After 1945, hopes of a lasting peace in Europe were almost immediately dashed by the outbreak of the Greek Civil War, followed by Soviet-led oppression in Eastern Europe, and culminating in the terrible and unforgivable civil war in Bosnia and Herzegovina, whose repercussions are still being felt. Today, the illusion of peace is marred by Chechnya, Ukraine, the rise of populist politics, and the unlikely-to-end-any-time-soon refugee crisis.

When the Maastricht Treaty was signed on 7 February 1992 (ironically just two months before the siege of Sarajevo began), parts of Europe seemed to be moving towards greater stability. Twenty-five years on, the European Union is facing an identity crisis. Its economies are faltering, sceptics in Britain want out (in the face of well-informed opinion that says they are wrong) and right-wing political populism is parroting the racism and intolerance of earlier times.

What the newly formed European Union committed to a quarter of a century ago was remarkable: stronger and deeper integration. To advance this “European project”, Maastricht called for better economic cooperation, the development of a unified European foreign policy, and agreement on common judicial policies. In principle, these were admirable directions to pursue even if the mechanisms were to prove to faulty or ill-thought out.

For a time, the experiment worked. The European Union grew to 28 member countries, created the euro and had serious people talking about how Europe would run itself in the 21st century. Then came recession, in which seven years of tough economic times exposed cracks that turned into chasms. Self-interest took over and Europe began to fall apart.

In terms of geopolitical realities, Europe was a counterweight to the might of the USA, Russia and China. Now, fragmentation and disintegration are on the cards with a scornful Donald Trump in the White House and a gleeful Vladimir Putin exerting malign influence at every turn.

As Natalie Nougayrède pointed out in “With Trump and Putin, Europe is now between a rock and a hard place” (The Guardian, 7 January 2016):

“For Europe, two dangers arise. The first is that the principles on which the transatlantic link was founded in the 1949 North Atlantic Treaty, including the pledge to uphold ‘democracy, individual liberty and the rule of law’, might head for the dustbin. The second is that Europe may witness a return to spheres of influence, something that has historically plagued it, and essentially amounts to saying this: might makes right, and the strong do what they can while the weak suffer what they must. Not much seems to separate Trump from Putin on that account.”

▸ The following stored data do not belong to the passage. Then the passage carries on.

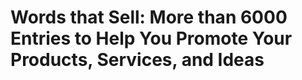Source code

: # Words that Sell: More than 6000 Entries to Help You Promote Your Products, Services, and Ideas

## 

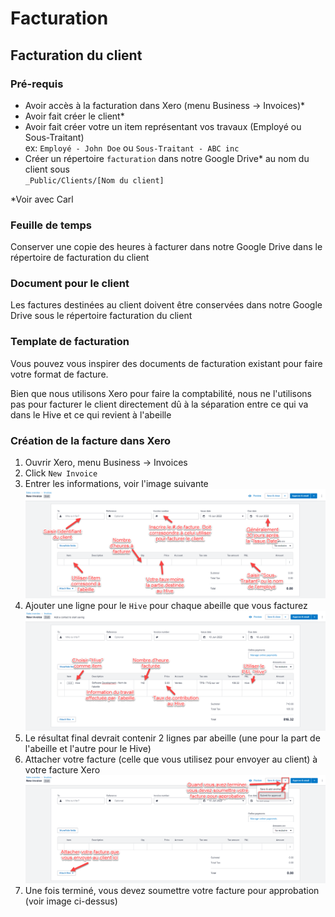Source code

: # Facturation

## Facturation du client

### Pré-requis
- Avoir accès à la facturation dans Xero (menu Business -> Invoices)*
- Avoir fait créer le client*
- Avoir fait créer votre un item représentant vos travaux (Employé ou Sous-Traitant)  
  ex: `Employé - John Doe` ou `Sous-Traitant - ABC inc`
- Créer un répertoire `facturation` dans notre Google Drive* au nom du client sous  
  `_Public/Clients/[Nom du client]`

*Voir avec Carl

### Feuille de temps
Conserver une copie des heures à facturer dans notre Google Drive dans le répertoire de facturation du client

### Document pour le client
Les factures destinées au client doivent être conservées dans notre Google Drive sous le répertoire facturation du client

### Template de facturation
Vous pouvez vous inspirer des documents de facturation existant pour faire votre format de facture.

Bien que nous utilisons Xero pour faire la comptabilité, nous ne l'utilisons pas pour facturer le client directement dû à la séparation
entre ce qui va dans le Hive et ce qui revient à l'abeille

### Création de la facture dans Xero
1. Ouvrir Xero, menu Business -> Invoices
2. Click `New Invoice`
3. Entrer les informations, voir l'image suivante  ![Facturation du client](../../../assets/img/xero_facturation_client.png)
4. Ajouter une ligne pour le `Hive` pour chaque abeille que vous facturez  ![Facturation du Hive](../../../assets/img/xero_facturation_client_hive.png)
5. Le résultat final devrait contenir 2 lignes par abeille (une pour la part de l'abeille et l'autre pour le Hive)
6. Attacher votre facture (celle que vous utilisez pour envoyer au client) à votre facture Xero  ![Attacher et soumettre pour approbation](../../../assets/img/xero_facturation_client_attach_and_approval.png)
7. Une fois terminé, vous devez soumettre votre facture pour approbation (voir image ci-dessus)

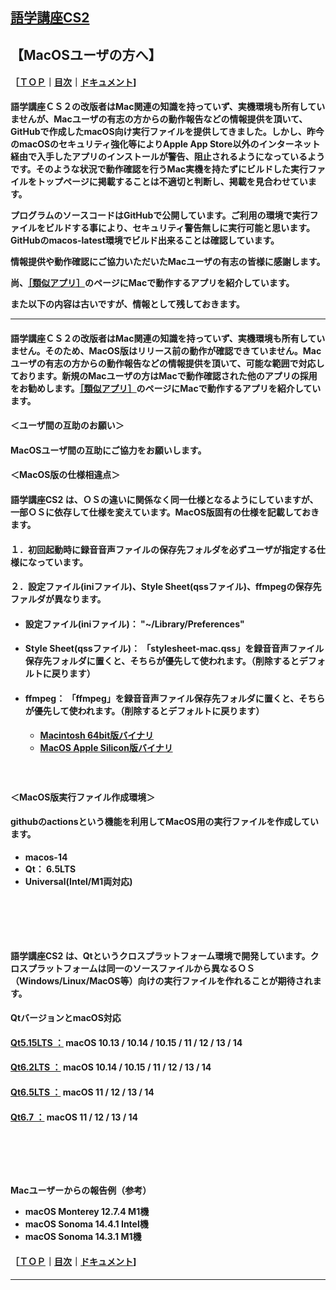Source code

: ## [語学講座CS2](https://csreviser.github.io/CaptureStream2/)  
## 【MacOSユーザの方へ】     
#### ［[ＴＯＰ](./)**｜**[目次](./#目次)**｜**[ドキュメント](./#ドキュメント-1)]
**語学講座ＣＳ２の改版者はMac関連の知識を持っていず、実機環境も所有していませんが、Macユーザの有志の方からの動作報告などの情報提供を頂いて、GitHubで作成したmacOS向け実行ファイルを提供してきました。しかし、昨今のmacOSのセキュリティ強化等によりApple App Store以外のインターネット経由で入手したアプリのインストールが警告、阻止されるようになっているようです。そのような状況で動作確認を行うMac実機を持たずにビルドした実行ファイルをトップページに掲載することは不適切と判断し、掲載を見合わせています。**


**プログラムのソースコードはGitHubで公開しています。ご利用の環境で実行ファイルをビルドする事により、セキュリティ警告無しに実行可能と思います。GitHubのmacos-latest環境でビルド出来ることは確認しています。**

**情報提供や動作確認にご協力いただいたMacユーザの有志の皆様に感謝します。**

**尚、[［類似アプリ］](https://csreviser.github.io/CaptureStream2/application)のページにMacで動作するアプリを紹介しています。**

**また以下の内容は古いですが、情報として残しておきます。**



---
#### 語学講座ＣＳ２の改版者はMac関連の知識を持っていず、実機環境も所有していません。そのため、MacOS版はリリース前の動作が確認できていません。Macユーザの有志の方からの動作報告などの情報提供を頂いて、可能な範囲で対応しております。新規のMacユーザの方はMacで動作確認された他のアプリの採用をお勧めします。[［類似アプリ］](https://csreviser.github.io/CaptureStream2/application)のページにMacで動作するアプリを紹介しています。
#### ＜ユーザ間の互助のお願い＞
#### MacOSユーザ間の互助にご協力をお願いします。

#### ＜MacOS版の仕様相違点＞
#### 語学講座CS2 は、ＯＳの違いに関係なく同一仕様となるようにしていますが、一部ＯＳに依存して仕様を変えています。MacOS版固有の仕様を記載しておきます。
#### １．初回起動時に録音音声ファイルの保存先フォルダを必ずユーザが指定する仕様になっています。
#### ２．設定ファイル(iniファイル)、Style Sheet(qssファイル)、ffmpegの保存先ファルダが異なります。
* #### 設定ファイル(iniファイル)： "~/Library/Preferences"
* #### Style Sheet(qssファイル)： 「stylesheet-mac.qss」を録音音声ファイル保存先フォルダに置くと、そちらが優先して使われます。（削除するとデフォルトに戻ります）
* #### ffmpeg： 「ffmpeg」を録音音声ファイル保存先フォルダに置くと、そちらが優先して使われます。（削除するとデフォルトに戻ります）
   * **[Macintosh 64bit版バイナリ](https://evermeet.cx/ffmpeg/)**
   * **[MacOS Apple Silicon版バイナリ](https://www.osxexperts.net/)**
#### 　　


#### ＜MacOS版実行ファイル作成環境＞
#### githubのactionsという機能を利用してMacOS用の実行ファイルを作成しています。
   * **macos-14**
   * **Qt： 6.5LTS**
   * **Universal(Intel/M1両対応)**



#### 　　
#### 　　
#### 語学講座CS2 は、Qtというクロスプラットフォーム環境で開発しています。クロスプラットフォームは同一のソースファイルから異なるＯＳ（Windows/Linux/MacOS等）向けの実行ファイルを作れることが期待されます。
#### QtバージョンとmacOS対応
#### [Qt5.15LTS ：](https://doc.qt.io/qt-5/macos.html) macOS 10.13 / 10.14 / 10.15 / 11 / 12 / 13 / 14
#### [Qt6.2LTS ：](https://doc.qt.io/qt-6.2/macos.html) macOS 10.14 / 10.15 / 11 / 12 / 13 / 14
#### [Qt6.5LTS ：](https://doc.qt.io/qt-6.5/macos.html) macOS 11 / 12 / 13 / 14
#### [Qt6.7 ：](https://doc.qt.io/qt-6.7/macos.html) macOS 11 / 12 / 13 / 14
#### 　　
#### 　　 
**Macユーザーからの報告例（参考）**            
  - **macOS Monterey 12.7.4 M1機**           
  - **macOS Sonoma 14.4.1 Intel機**
  - **macOS Sonoma 14.3.1 M1機**


#### ［[ＴＯＰ](./)**｜**[目次](./#目次)**｜**[ドキュメント](./#ドキュメント-1)]

*** 
 <link rel="shortcut icon" type="image/x-icon" href="https://avatars.githubusercontent.com/u/46049273?v=4">
 <meta name="twitter:image:src" content="https://avatars.githubusercontent.com/u/46049273?v=4">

The dismantling of Europe cannot be laid at the door of the UK’s Brexit decision. Yet, Brexit has played a corrosive role in calling the European project into question. This month the UK Supreme Court is expected to rule on whether an act of Parliament is required to trigger Article 50 to commence formal exit negotiations. If, as seems likely, the Supreme Court gives Parliament the final say, both the House of Commons and the House of Lords will be in a position to block Brexit. But that would only be the first step in saving Europe from the knacker’s yard.

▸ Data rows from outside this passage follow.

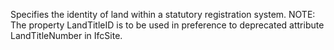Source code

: Specifies the identity of land within a statutory registration system. NOTE: The property LandTitleID is to be used in preference to deprecated attribute LandTitleNumber in IfcSite.
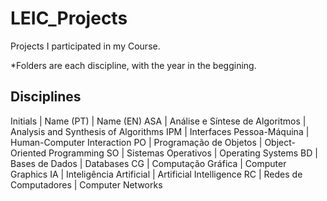 # LEIC_Projects
Projects I participated in my Course.

*Folders are each discipline, with the year in the beggining.

## Disciplines
Initials | Name (PT) | Name (EN)
ASA | Análise e Síntese de Algoritmos | Analysis and Synthesis of Algorithms
IPM | Interfaces Pessoa-Máquina | Human-Computer Interaction
PO  | Programação de Objetos | Object-Oriented Programming
SO  | Sistemas Operativos | Operating Systems
BD  | Bases de Dados | Databases
CG  | Computação Gráfica | Computer Graphics
IA  | Inteligência Artificial | Artificial Intelligence
RC  | Redes de Computadores | Computer Networks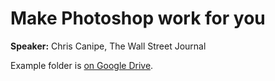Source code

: # Make Photoshop work for you #

**Speaker:** Chris Canipe, The Wall Street Journal

Example folder is [on Google Drive](https://drive.google.com/file/d/0ByZb_bUVlqwjdkgzSnRGRk40Sm8/view).


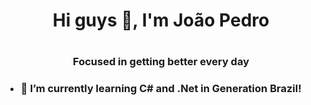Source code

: <h1 align="center">Hi guys 👋, I'm João Pedro<h1/>
<h3 align="center">Focused in getting better every day<h3/>

- 🌱 I’m currently learning C# and .Net in Generation Brazil!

It is vital that the UK stays in the European Union. It is vital that Marine Le Pen is not given the chance to sink the ship by instigating a Frexit. It is vital that the European Union regains the initiative by finding new ways and means to solve problems and tensions of its own and others’ making. It is vital that Europe provides a reasoned and effective counterweight to the bluster of Donald Trump in the USA and the machinations of Vladimir Putin in Russia.

Peace and justice – not to mention democracy and human rights – depend on it.